24/F HKRI Centre Two

HKRI Taikoo Hui

288 Shi Men Yi Road

Shanghai 200041, PRC

 

  

To: LAIX Inc.

August 31, 2018

Re: Legal Opinion on Certain PRC Law Matters

Dear Sirs,

We are lawyers qualified in the People’s Republic of China (the “PRC,” which, for the purpose of this opinion, does not include the Hong Kong Special Administrative Region, the Macau Special Administrative Region and Taiwan) and are qualified to issue an opinion on PRC Laws (as defined below).

We are acting as PRC legal counsel to LAIX Inc. (formerly known as LingoChamp Inc., the “Company”), solely in connection with (A) the Company’s registration statement on Form F-1, including all amendments or supplements thereto (the “Registration Statement”), filed by the Company with the U.S. Securities and Exchange Commission (the “SEC”) under the U.S. Securities Act of 1933, as amended, relating to the initial public offering (the “Offering”) by the Company of a certain number of the Company’s American depositary shares (the “ADSs”), each representing a certain number of ordinary share of par value US$0.001 per share of the Company, and (B) the proposed issuance and sale of the Company’s ADSs and the proposed listing and trading of the Company’s ADSs on the New York Stock Exchange.

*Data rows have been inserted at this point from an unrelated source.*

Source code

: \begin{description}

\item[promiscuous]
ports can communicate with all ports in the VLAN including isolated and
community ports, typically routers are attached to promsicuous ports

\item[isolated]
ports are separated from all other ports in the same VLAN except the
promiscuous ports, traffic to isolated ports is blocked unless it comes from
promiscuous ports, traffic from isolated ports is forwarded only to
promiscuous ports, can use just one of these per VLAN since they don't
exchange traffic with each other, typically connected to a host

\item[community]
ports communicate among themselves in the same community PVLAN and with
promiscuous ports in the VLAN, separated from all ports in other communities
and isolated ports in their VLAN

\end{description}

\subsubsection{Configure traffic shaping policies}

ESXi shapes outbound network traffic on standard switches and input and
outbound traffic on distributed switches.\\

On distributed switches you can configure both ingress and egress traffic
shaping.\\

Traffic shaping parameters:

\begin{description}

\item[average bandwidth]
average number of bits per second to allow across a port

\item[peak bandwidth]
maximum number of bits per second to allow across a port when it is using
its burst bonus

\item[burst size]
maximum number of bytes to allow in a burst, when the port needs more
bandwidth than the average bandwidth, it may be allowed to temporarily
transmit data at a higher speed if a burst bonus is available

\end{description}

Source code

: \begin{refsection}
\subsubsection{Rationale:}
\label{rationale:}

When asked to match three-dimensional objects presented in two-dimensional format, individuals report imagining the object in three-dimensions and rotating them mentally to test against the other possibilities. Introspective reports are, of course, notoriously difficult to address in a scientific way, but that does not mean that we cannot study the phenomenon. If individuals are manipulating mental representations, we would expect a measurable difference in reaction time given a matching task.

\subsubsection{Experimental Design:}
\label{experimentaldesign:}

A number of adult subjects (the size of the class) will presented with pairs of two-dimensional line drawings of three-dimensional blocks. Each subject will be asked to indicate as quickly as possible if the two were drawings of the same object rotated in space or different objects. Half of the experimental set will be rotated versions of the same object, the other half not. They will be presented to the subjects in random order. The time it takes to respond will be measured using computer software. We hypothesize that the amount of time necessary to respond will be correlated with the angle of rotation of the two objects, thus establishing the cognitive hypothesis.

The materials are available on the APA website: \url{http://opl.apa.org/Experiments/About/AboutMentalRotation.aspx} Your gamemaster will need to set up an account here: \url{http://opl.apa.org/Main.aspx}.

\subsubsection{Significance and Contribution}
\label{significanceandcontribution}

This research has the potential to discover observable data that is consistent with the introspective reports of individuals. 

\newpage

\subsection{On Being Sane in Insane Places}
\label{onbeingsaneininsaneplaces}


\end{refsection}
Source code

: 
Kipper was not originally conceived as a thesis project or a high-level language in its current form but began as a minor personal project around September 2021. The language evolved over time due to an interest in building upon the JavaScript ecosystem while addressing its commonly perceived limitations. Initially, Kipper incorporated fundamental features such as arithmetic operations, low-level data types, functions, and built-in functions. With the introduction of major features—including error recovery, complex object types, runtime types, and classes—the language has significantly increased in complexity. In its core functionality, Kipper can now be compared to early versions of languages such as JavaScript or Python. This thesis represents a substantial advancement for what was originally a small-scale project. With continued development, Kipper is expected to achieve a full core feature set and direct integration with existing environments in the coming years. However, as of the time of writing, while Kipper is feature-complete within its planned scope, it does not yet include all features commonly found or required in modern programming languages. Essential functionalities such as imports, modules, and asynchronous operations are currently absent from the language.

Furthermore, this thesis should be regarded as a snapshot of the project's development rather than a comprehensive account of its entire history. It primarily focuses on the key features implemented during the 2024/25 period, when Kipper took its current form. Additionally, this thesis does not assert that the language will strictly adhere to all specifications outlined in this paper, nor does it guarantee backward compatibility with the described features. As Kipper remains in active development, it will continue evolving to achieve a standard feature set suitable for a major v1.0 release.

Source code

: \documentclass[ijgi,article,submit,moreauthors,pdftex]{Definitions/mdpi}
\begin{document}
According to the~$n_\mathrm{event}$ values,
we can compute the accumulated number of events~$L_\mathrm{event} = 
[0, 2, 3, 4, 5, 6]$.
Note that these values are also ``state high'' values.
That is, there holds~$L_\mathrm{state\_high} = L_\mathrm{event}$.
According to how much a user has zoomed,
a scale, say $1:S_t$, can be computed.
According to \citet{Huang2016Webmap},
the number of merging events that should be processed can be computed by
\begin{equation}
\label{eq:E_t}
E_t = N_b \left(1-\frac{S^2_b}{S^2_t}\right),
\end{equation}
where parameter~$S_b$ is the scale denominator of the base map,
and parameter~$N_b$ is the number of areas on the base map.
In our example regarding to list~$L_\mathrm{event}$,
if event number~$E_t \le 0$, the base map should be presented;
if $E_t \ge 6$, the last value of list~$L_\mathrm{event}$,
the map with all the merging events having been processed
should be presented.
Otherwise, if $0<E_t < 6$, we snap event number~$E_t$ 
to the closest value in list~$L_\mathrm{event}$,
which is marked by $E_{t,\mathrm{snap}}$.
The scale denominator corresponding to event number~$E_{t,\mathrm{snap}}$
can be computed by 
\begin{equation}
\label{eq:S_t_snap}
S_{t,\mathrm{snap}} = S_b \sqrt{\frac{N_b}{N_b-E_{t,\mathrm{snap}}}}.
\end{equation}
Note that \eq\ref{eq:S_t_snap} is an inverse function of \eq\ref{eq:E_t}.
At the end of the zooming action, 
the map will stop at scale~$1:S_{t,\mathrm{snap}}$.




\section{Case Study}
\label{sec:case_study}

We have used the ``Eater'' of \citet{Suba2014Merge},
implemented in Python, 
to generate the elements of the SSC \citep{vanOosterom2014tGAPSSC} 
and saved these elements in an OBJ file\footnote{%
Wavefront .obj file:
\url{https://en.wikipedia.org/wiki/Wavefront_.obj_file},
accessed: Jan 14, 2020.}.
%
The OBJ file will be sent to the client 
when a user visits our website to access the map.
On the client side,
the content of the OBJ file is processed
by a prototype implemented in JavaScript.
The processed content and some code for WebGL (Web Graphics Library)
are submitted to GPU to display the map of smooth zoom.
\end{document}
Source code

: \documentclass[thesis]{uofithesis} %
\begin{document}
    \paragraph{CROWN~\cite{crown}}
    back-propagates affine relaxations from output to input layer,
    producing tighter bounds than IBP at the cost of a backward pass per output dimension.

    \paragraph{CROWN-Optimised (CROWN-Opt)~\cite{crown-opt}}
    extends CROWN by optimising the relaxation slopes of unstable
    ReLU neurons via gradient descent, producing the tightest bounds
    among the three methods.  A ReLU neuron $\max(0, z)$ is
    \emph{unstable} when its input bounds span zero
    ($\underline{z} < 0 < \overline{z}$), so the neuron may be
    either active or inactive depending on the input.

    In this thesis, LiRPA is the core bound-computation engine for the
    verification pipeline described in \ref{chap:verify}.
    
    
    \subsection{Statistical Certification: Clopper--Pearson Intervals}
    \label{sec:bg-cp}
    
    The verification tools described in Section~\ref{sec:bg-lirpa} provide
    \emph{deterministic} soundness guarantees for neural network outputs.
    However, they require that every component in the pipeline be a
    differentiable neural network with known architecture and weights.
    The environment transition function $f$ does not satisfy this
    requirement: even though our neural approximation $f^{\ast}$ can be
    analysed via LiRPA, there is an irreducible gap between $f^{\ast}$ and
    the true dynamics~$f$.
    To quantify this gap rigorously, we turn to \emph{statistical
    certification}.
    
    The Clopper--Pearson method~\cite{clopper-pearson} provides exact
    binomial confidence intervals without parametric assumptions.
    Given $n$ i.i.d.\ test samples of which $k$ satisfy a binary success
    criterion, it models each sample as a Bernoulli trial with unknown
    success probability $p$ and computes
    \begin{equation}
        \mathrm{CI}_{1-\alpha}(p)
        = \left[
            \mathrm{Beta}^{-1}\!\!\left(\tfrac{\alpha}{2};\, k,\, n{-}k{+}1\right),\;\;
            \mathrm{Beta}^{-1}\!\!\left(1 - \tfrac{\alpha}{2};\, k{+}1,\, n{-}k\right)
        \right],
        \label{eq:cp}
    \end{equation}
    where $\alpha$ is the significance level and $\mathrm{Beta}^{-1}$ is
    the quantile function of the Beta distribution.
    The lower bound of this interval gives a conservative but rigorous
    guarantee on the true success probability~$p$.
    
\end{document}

As used in this opinion, (A) “PRC Authorities” means any national, provincial or local governmental, regulatory or administrative authority, agency or commission in the PRC, or any court, tribunal or any other judicial or arbitral body in the PRC; (B) “PRC Laws” means all laws, statutes, regulations, orders, decrees, notices, circulars, judicial interpretations and other legislations of the PRC effective and available to the public as of the date hereof; (C) “Governmental Authorizations” means all approvals, consents, certificates, authorizations, filings, registrations, exemptions, permissions, annual inspections, qualifications, permits and licenses required by any PRC Authorities pursuant to any applicable PRC Laws; (D) “WFOEs” means Yuguan Information Technology (Shanghai) Co., Ltd. (“Yuguan”), and Yulin Cultural Communication (Shanghai) Co., Ltd.; (E) “VIE Entities” means Shanghai Liulishuo Information and Technology Co., Ltd. (“Shanghai Liulishuo”), Shanghai Mengfan Cultural Communication Co., Ltd. (“Shanghai Mengfan”), and Jiangsu Liulishuo Education Technology Co., Ltd. (“Jiangsu Liulishuo”); (F) the “M&A Rules” means the Regulations on Mergers and Acquisitions of Domestic Enterprises by Foreign Investors, which was issued by six PRC regulatory agencies, namely, the Ministry of Commerce, the State-owned Assets Supervision and Administration Commission, the State Administration for Taxation, the State Administration for Industry and Commerce, the China Securities Regulatory Commission (the “CSRC”) and the State Administration of Foreign Exchange, on August 8, 2006 and became effective on September 8, 2006, as amended by the Ministry of Commerce on June 22, 2009. Unless otherwise defined herein, capitalized terms shall have the meanings assigned to them in the Registration Statement.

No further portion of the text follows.